Bondy saute le canal de l'Ourcq, et puis se tisse dessous dessus les voies rapides, les voies ferrées, c'est une intrication splendide, dans les vides de laquelle s'insèrent des baraques en planche, des jardins, des rues tranquilles parce qu'enclavées, parce qu'oubliées, et juste de l'autre côté de ce noeud-frontière il y a Noisy-le-Sec, avec des maisons d'archi, des couples à poussettes de compète, des composteurs de rue et des projets de voisinage solidaire. Comme si la courte interzone suffisait à séparer les classes, comme si le tracé d'une route, plus sûrement que mille mètres de distance, pouvait briser les circulations. Et puis, comme à Saint-Ouen, comme à Saint-Denis, l'impression d'être dans un débordement urbain de Paris : la même chose au-delà du Périph, la même chose en chantier, en devenir.

À Romainville, tout semble en travaux. Beaucoup de bâtiments vides ou à l'abandon, plus encore de grues, de trucs neufs à façades texturées, de logements sociaux mixtes. On se pose longuement dans une laverie pour faire le linge, stupéfaits de fatigue j'essaie de lire un peu de Susto sur tapuscrit imprimé. Je fais quelques grimaces à la petite fille qui s'ennuie avec nous. Plus loin, un kebab que je regrette de n'avoir pas pris en photo, propose les enseignes les plus folles jamais vues en ce monde : sur fond d'espace galactique, des grecs, des hummers, des double cordons bleus détourés à l'arrache et pixelisés à mort flottent sans pesanteur, sous un intitulé en typo comme tracé en gouttes de mercure.

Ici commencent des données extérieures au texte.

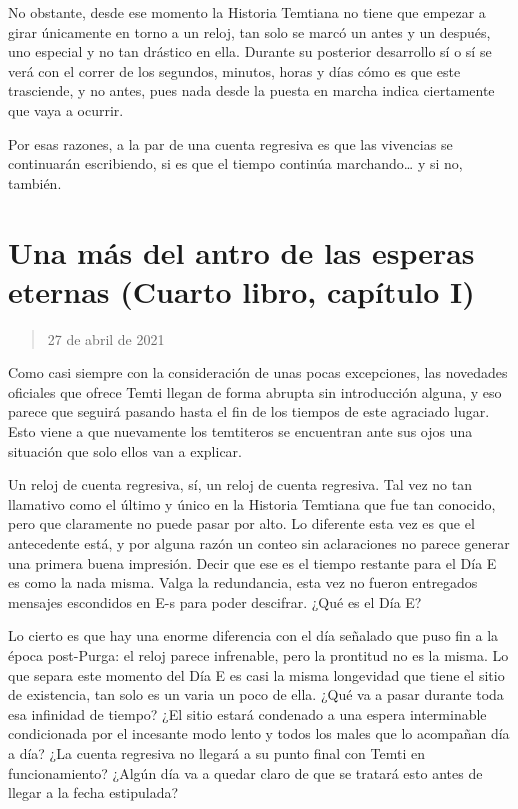 \documentclass[
  spanish,
]{book}
\begin{document}
No obstante, desde ese momento la Historia Temtiana no tiene que empezar a girar únicamente en torno a un reloj, tan solo se marcó un antes y un después, uno especial y no tan drástico en ella. Durante su posterior desarrollo sí o sí se verá con el correr de los segundos, minutos, horas y días cómo es que este trasciende, y no antes, pues nada desde la puesta en marcha indica ciertamente que vaya a ocurrir.

Por esas razones, a la par de una cuenta regresiva es que las vivencias se continuarán escribiendo, si es que el tiempo continúa marchando\ldots{} y si no, también.

\hypertarget{una-muxe1s-del-antro-de-las-esperas-eternas-cuarto-libro-capuxedtulo-i}{%
\section{Una más del antro de las esperas eternas (Cuarto libro, capítulo I)}\label{una-muxe1s-del-antro-de-las-esperas-eternas-cuarto-libro-capuxedtulo-i}}

\begin{quote}
27 de abril de 2021
\end{quote}

Como casi siempre con la consideración de unas pocas excepciones, las novedades oficiales que ofrece Temti llegan de forma abrupta sin introducción alguna, y eso parece que seguirá pasando hasta el fin de los tiempos de este agraciado lugar. Esto viene a que nuevamente los temtiteros se encuentran ante sus ojos una situación que solo ellos van a explicar.

Un reloj de cuenta regresiva, sí, un reloj de cuenta regresiva. Tal vez no tan llamativo como el último y único en la Historia Temtiana que fue tan conocido, pero que claramente no puede pasar por alto. Lo diferente esta vez es que el antecedente está, y por alguna razón un conteo sin aclaraciones no parece generar una primera buena impresión. Decir que ese es el tiempo restante para el Día E es como la nada misma. Valga la redundancia, esta vez no fueron entregados mensajes escondidos en E-s para poder descifrar. ¿Qué es el Día E?

Lo cierto es que hay una enorme diferencia con el día señalado que puso fin a la época post-Purga: el reloj parece infrenable, pero la prontitud no es la misma. Lo que separa este momento del Día E es casi la misma longevidad que tiene el sitio de existencia, tan solo es un varia un poco de ella. ¿Qué va a pasar durante toda esa infinidad de tiempo? ¿El sitio estará condenado a una espera interminable condicionada por el incesante modo lento y todos los males que lo acompañan día a día? ¿La cuenta regresiva no llegará a su punto final con Temti en funcionamiento? ¿Algún día va a quedar claro de que se tratará esto antes de llegar a la fecha estipulada?
\end{document}
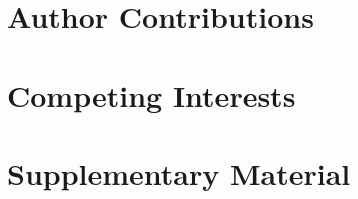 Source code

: \documentclass[12pt, a4paper]{article}
\begin{document}
\section{Author Contributions}\label{InterPath-Author-Contributions}

\section{Competing Interests}\label{InterPath-Competing-Interests}

\begingroup

%
\endgroup

\clearpage
\section{Supplementary Material}

\captionsetup[figure]{name=Supplementary Figure}
\captionsetup[table]{name=Supplementary Table}


\begingroup

%
\endgroup


\iffalse

\fi
\end{document}
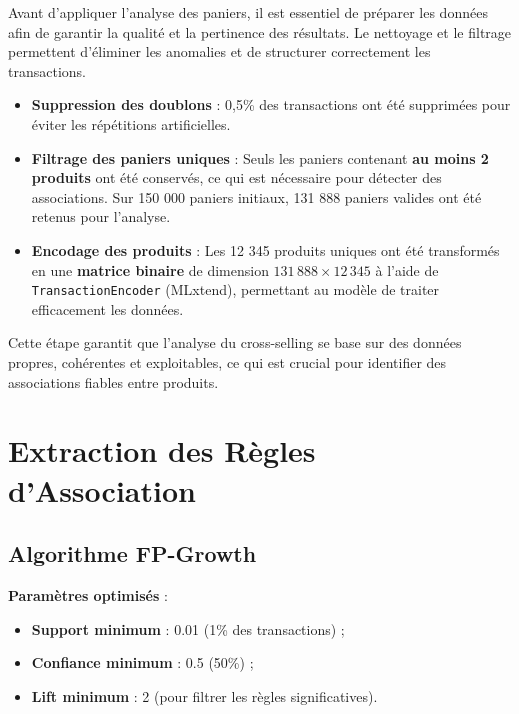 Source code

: \documentclass[a4paper,12pt]{article}
\begin{document}
Avant d’appliquer l’analyse des paniers, il est essentiel de préparer les données afin de garantir la qualité et la pertinence des résultats. 
Le nettoyage et le filtrage permettent d’éliminer les anomalies et de structurer correctement les transactions.  

\begin{itemize}
    \item \textbf{Suppression des doublons} : 0,5\% des transactions ont été supprimées pour éviter les répétitions artificielles.  

    \item \textbf{Filtrage des paniers uniques} :  
    Seuls les paniers contenant \textbf{au moins 2 produits} ont été conservés, ce qui est nécessaire pour détecter des associations.  
    Sur 150 000 paniers initiaux, 131 888 paniers valides ont été retenus pour l’analyse.  

    \item \textbf{Encodage des produits} :  
    Les 12 345 produits uniques ont été transformés en une \textbf{matrice binaire} de dimension $131\,888 \times 12\,345$ à l’aide de \texttt{TransactionEncoder} (MLxtend), permettant au modèle de traiter efficacement les données.  
\end{itemize}

Cette étape garantit que l’analyse du cross-selling se base sur des données propres, cohérentes et exploitables, 
ce qui est crucial pour identifier des associations fiables entre produits.

\section{Extraction des Règles d'Association}
\subsection{Algorithme FP-Growth}
\textbf{Paramètres optimisés} :

\begin{itemize}
    \item \textbf{Support minimum} : 0.01 (1\% des transactions) ;
    \item \textbf{Confiance minimum} : 0.5 (50\%) ;
    \item \textbf{Lift minimum} : 2 (pour filtrer les règles significatives).
\end{itemize}
\end{document}
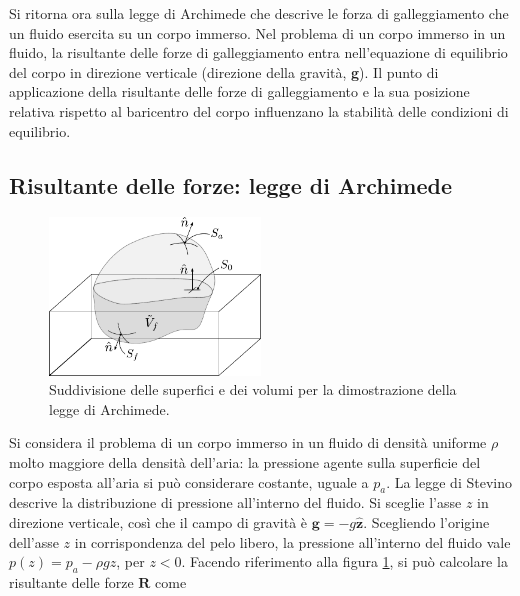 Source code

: \vspace{10pt}
Si ritorna ora sulla legge di Archimede che descrive le forza di galleggiamento che un fluido esercita su un corpo immerso. Nel problema di un corpo immerso in un fluido, la risultante delle forze di galleggiamento entra nell'equazione di equilibrio del corpo in direzione verticale (direzione della gravità, \textbf{g}). Il punto di applicazione della risultante delle forze di galleggiamento e la sua posizione relativa rispetto al baricentro del corpo influenzano la stabilità delle condizioni di equilibrio.

\subsection{Risultante delle forze: legge di Archimede}
%
\begin{figure}[t]
 \centering
 \includegraphics[width=0.5\textwidth]{./fig/archimede_01}
 \caption{Suddivisione delle superfici e dei volumi per la dimostrazione della legge di Archimede.}\label{fig:archimede_01}
\end{figure}
%
Si considera il problema di un corpo immerso in un fluido di densità uniforme $\rho$ molto maggiore della densità dell'aria: la pressione agente sulla superficie del corpo esposta all'aria si può considerare costante, uguale a $p_a$.
La legge di Stevino descrive la distribuzione di pressione all'interno del fluido. Si sceglie l'asse $z$ in direzione verticale, così che il campo di gravità è $\bm{g} = -g \bm{\hat{z}}$. Scegliendo l'origine dell'asse $z$ in corrispondenza del pelo libero, la pressione all'interno del fluido vale $p(z) = p_a - \rho g z$, per $z < 0$. Facendo riferimento alla figura \ref{fig:archimede_01}, si può calcolare la risultante delle forze $\bm{R}$ come
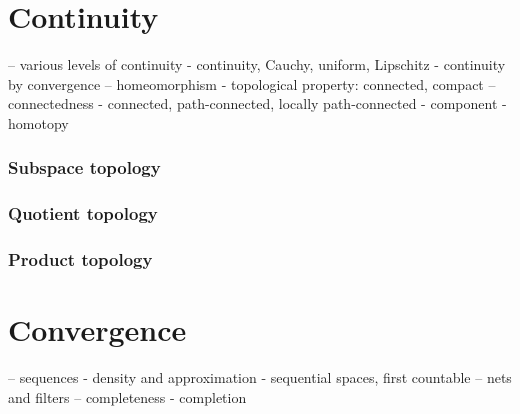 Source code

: \documentclass{../crs}
\begin{document}
\chapter{Continuity}
-- various levels of continuity
- continuity, Cauchy, uniform, Lipschitz
- continuity by convergence
-- homeomorphism
- topological property: connected, compact
-- connectedness
- connected, path-connected, locally path-connected
- component
- homotopy



\subsection{Subspace topology}

\subsection{Quotient topology}

\subsection{Product topology}












\chapter{Convergence}
-- sequences
- density and approximation
- sequential spaces, first countable
-- nets and filters
-- completeness
- completion
\end{document}
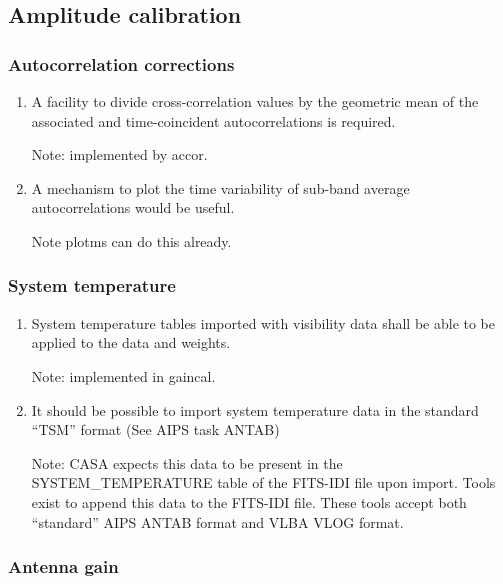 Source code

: \documentclass[11pt,a4paper]{article}
\begin{document}
\subsection{Amplitude calibration}

\subsubsection{Autocorrelation corrections}

\begin{enumerate}[subsubseclist]

\item A facility to divide cross-correlation values by the geometric
  mean of the associated and time-coincident autocorrelations is
  required.

  Note: implemented by accor.

\item A mechanism to plot the time variability of sub-band average
  autocorrelations would be useful.

  Note plotms can do this already.
  
\end{enumerate}

\subsubsection{System temperature}

\begin{enumerate}[subsubseclist]

  \item System temperature tables imported with visibility data shall
    be able to be applied to the data and weights.

    Note: implemented in gaincal.

  \item It should be possible to import system temperature data in the
    standard ``TSM'' format (See AIPS task ANTAB)

    Note: CASA expects this data to be present in the
    SYSTEM\_TEMPERATURE table of the FITS-IDI file upon import.  Tools
    exist to append this data to the FITS-IDI file.  These tools
    accept both ``standard'' AIPS ANTAB format and VLBA VLOG format.

\end{enumerate}


\subsubsection{Antenna gain}
\end{document}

C'est sublime d'audace, pas très appétissant.

Quelques mètres plus loin on est à Bagnolet, chez Caro et Pascal et les petits jumeaux, et c'est chouette de les voir et de causer de ce voyage en cours, de Goussainville où Caro enseigne, d'Aulnay où elle a été en résidence, et de ce qu'il y a dans les bâtiments en déshérence de la Rose des Vents, salon de coiffure, école de danse, la vie, bien sûr, qui se fout de nos préjugés, de nos intuitions ; il faudra, c'est certain, y retourner.